The Pokémon-like battler game Aurory experienced an exploit Sunday evening that allowed the attacker to withdraw around 600,000 AURY tokens worth about $830,000 at the approximate time of the exploit. Ultimately, Aurory’s developers disabled its SyncSpace blockchain bridge that connects the game to both Solana and the Ethereum scaling network Arbitrum.
Reached for comment, Aurory Executive Producer Jonathan Campeau told Decrypt that the team is currently working to release a global patch for its backend services to resolve the issue.
“It was a race condition attack on our off-chain marketplace,” Campeau explained. “The user was able to send several buy purchase requests simultaneously, the seller received twice the amount and the buyer was debited only once.”
The marketplace exploit caused an 80% plunge in AURY-USDC liquidity on the decentralized exchange Camelot, and the price of AURY is down about 17% since early Sunday, per CoinGecko data, meaning that the roughly $830,000 worth of AURY siphoned would now be worth about $690,000 at time of writing. After seeing a dip down to about $0.95 per AURY token, its price has since rebounded to roughly $1.15.
The Aurory team further explained on Twitter that the marketplace exploit allowed the exploiter to pull funds from an Aurory developer team wallet and move the tokens to Arbitrum. No user funds or NFTs were stolen or are currently at risk, according to the studio.
“With the release of Seekers, we’ve had a lot of eyes on us and unfortunately a lot of bad actors are coming out as well trying to hack our systems,” Campeau told Decrypt, referring to the recent Seekers of Tokane Aurory game expansion announced last month.
Aurory’s platform had previously been audited by a cybersecurity firm, Ottersec, that did not flag the issue, Campeau told Decrypt.
“This attack type does not fall within their scope, from what I’ve been told,” Campeau said.
Decrypt has reached out to Ottersec for comment.
Like many crypto exploits and attacks, what happened to Aurory could have been prevented, cybersecurity firm Halborn’s COO David Schwed told Decrypt.
“If an attacker was able to exploit the marketplace, then theoretically the vulnerability was discoverable and preventable,” Schwed argued, adding that a third-party audit isn’t enough on its own to maintain high levels of platform security.

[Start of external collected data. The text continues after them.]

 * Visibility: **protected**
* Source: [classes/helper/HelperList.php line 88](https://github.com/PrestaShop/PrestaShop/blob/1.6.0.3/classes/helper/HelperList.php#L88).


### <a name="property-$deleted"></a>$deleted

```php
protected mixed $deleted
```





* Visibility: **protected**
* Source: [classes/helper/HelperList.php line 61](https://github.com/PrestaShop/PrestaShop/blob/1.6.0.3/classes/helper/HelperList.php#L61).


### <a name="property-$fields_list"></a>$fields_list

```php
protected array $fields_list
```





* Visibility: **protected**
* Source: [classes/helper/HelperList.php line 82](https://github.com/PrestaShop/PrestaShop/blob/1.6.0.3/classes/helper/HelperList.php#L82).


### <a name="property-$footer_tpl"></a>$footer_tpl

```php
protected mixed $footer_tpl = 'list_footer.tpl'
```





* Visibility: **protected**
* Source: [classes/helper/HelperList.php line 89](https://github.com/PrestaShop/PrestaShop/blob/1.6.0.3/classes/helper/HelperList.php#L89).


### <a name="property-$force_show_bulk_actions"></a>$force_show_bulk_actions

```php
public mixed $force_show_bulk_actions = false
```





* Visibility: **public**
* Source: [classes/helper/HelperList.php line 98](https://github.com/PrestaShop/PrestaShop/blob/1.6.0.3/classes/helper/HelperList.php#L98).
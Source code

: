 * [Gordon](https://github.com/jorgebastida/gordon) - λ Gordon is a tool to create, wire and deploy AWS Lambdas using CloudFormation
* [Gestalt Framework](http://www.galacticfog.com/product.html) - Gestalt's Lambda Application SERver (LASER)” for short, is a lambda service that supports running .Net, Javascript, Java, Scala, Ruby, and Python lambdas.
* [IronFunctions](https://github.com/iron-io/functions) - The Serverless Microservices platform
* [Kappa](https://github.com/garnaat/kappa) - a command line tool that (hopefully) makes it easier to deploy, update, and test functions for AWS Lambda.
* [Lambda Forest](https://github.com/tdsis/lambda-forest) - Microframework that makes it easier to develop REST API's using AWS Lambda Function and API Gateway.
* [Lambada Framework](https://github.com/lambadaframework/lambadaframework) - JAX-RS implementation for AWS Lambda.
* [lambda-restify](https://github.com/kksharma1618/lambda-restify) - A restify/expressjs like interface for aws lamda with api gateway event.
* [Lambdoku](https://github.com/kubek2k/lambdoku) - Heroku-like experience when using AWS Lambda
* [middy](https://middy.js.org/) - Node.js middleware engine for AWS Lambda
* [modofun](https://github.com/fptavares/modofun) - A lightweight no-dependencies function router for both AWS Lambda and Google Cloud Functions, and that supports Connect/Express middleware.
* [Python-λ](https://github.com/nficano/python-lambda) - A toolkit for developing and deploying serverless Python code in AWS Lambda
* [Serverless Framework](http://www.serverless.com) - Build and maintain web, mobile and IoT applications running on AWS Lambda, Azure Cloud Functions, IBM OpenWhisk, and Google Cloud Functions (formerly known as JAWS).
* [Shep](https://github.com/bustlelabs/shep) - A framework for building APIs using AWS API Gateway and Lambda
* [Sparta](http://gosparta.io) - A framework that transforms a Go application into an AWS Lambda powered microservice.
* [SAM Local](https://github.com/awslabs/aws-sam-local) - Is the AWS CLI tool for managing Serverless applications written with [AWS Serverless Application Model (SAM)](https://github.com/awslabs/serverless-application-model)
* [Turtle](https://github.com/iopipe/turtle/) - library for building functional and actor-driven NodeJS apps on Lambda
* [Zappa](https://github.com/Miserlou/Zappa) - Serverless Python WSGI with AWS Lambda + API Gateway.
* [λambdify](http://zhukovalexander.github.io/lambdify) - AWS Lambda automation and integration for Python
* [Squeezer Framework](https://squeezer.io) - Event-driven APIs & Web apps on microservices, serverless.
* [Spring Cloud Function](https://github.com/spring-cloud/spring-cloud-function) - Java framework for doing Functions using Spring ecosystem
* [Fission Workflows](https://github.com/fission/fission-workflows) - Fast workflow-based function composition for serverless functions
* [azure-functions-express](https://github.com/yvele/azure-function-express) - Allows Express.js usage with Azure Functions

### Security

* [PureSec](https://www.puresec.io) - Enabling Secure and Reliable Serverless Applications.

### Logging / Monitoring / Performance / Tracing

Once the exploit has been patched, the Aurory team expects to bring its bridge back online “in the coming days.”
This year, Aurory has continued to develop its gaming ecosystem with its upcoming Seekers of Tokane launch on the Epic Games Store. While the studio first launched NFTs on Solana, it expanded to Arbitrum in July, taking a multi-chain approach to blockchain gaming.